Cada día laborable un capítulo (9/35) |
Transcurrido el fin de semana y tras un lunes dedicado a recorrer los barrios más alejados del centro, con el afán de conocer a fondo la ciudad donde había decidido pasar lo que le quedaba de vida, Pedro dedicó el martes a la cultura. Pasó la mañana leyendo en la terraza. Terminó su libro de Zafón, que se le hizo demasiado largo, y comenzó uno de Lorenzo Silva que le cautivó desde el primer momento. Había leído en el dominical del país un artículo en el que comentaban un ensayo histórico que el escritor madrileño había publicado recientemente sobre la Guardia Civil. En dicho artículo se citaba la colección de títulos protagonizados por el sargento, posteriormente ascendido a brigada, Vila y su compañera la cabo, finalmente ascendida a sargento, Chamorro. Sintió curiosidad por esa pareja de picoletos y compró la primera novela de la saga: “El lejano país de los estanques”. El personaje protagonista, que narraba los hechos en primera persona, el sargento Vila, era un hombre con una vida personal complicada y capaz de hacer unas interesantes y profundas reflexiones sobre los asuntos importantes que nos tocan vivir a la práctica totalidad de los seres humanos. Se enfrentaba a su trabajo de inspector de homicidios con honradez y con la energía que esa actividad requería.

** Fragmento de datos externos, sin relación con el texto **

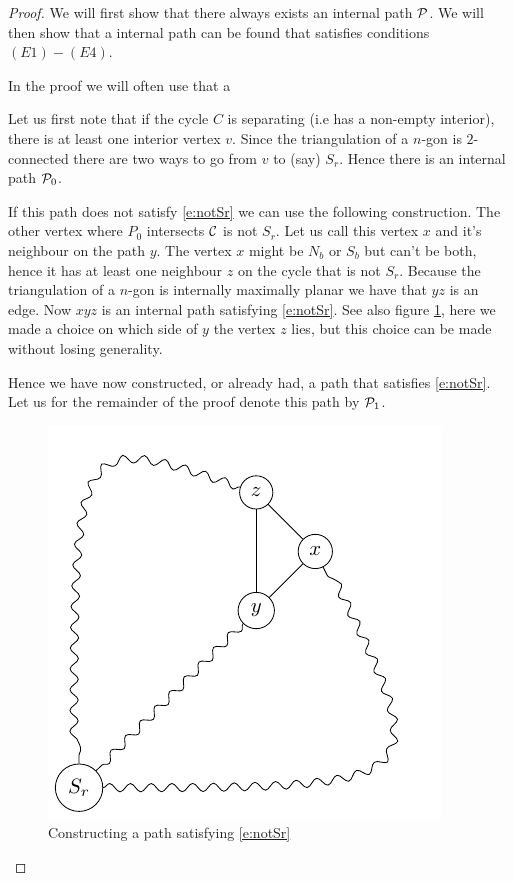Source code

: \begin{proof}
We will first show that there always exists an internal path $\P$. We will then show that a internal path can be found that satisfies conditions $(E1) - (E4)$.

In the proof we will often use that a 

Let us first note that if the cycle $C$ is separating (i.e has a non-empty interior), there is at least one interior vertex $v$. Since the triangulation of a $n$-gon is $2$-connected there are two ways to go from $v$ to (say) $S_r$. Hence there is an internal path $\P_0$.

If this path does not satisfy \ref{e:notSr} we can use the following construction. The other vertex where $P_0$ intersects $\C$ is not $S_r$. Let us call this vertex $x$ and it's neighbour on the path $y$. The vertex $x$ might be $N_b$ or $S_b$ but can't be both, hence it has at least one neighbour $z$ on the cycle that is not $S_r$. Because the triangulation of a $n$-gon is internally maximally planar we have that $yz$ is an edge. Now $xyz$ is an internal path satisfying \ref{e:notSr}. See also figure \ref{fig:E1}, here we made a choice on which side of $y$ the vertex $z$ lies, but this choice can be made without losing generality.

Hence we have now constructed, or already had, a path that satisfies \ref{e:notSr}. Let us for the remainder of the proof denote this path by $\P_1$.


\begin{figure}[ht]
\centering
\includegraphics[]{img/E1}
\caption{Constructing a path satisfying \ref{e:notSr} \label{fig:E1}}
\end{figure}


\end{proof}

Con Vila y Chamorro pasó la mañana. A eso de la una del mediodía bajó a comprar el periódico y el pan y, ya de vuelta volvió a sentarse en la terraza con una cervecita. Disfrutó del momento. Brindó con el aire y celebró su suerte. Se encontraba a gusto, con la sensación de que un montón de nuevas oportunidades se le presentaban. Oportunidades que no le conducirían a grandes escenarios. Eran simplemente caminos que llevaban a escenarios conocidos pero que nunca había recorrido en soledad, a su edad, con la sabiduría que se acumula cuando la cincuentena ha quedado atrás. Apreció el encuadre del monte Ganekogorta que le ofrecían las dos torres gemelas de Izosaki. Un bilbaíno de pro con el que coincidió en un bar del barrio le informó de la existencia de ese monte de mil metros de altura a cuya cima se asciende desde el corazón de la ciudad en algo más de tres horas. Algún día lo intentaría. Primero subiría a Artxanda, montaña vecina a la que se sube en funicular y que ofrece unas vistas, según le dijo ese orgulloso bilbaíno, espectaculares.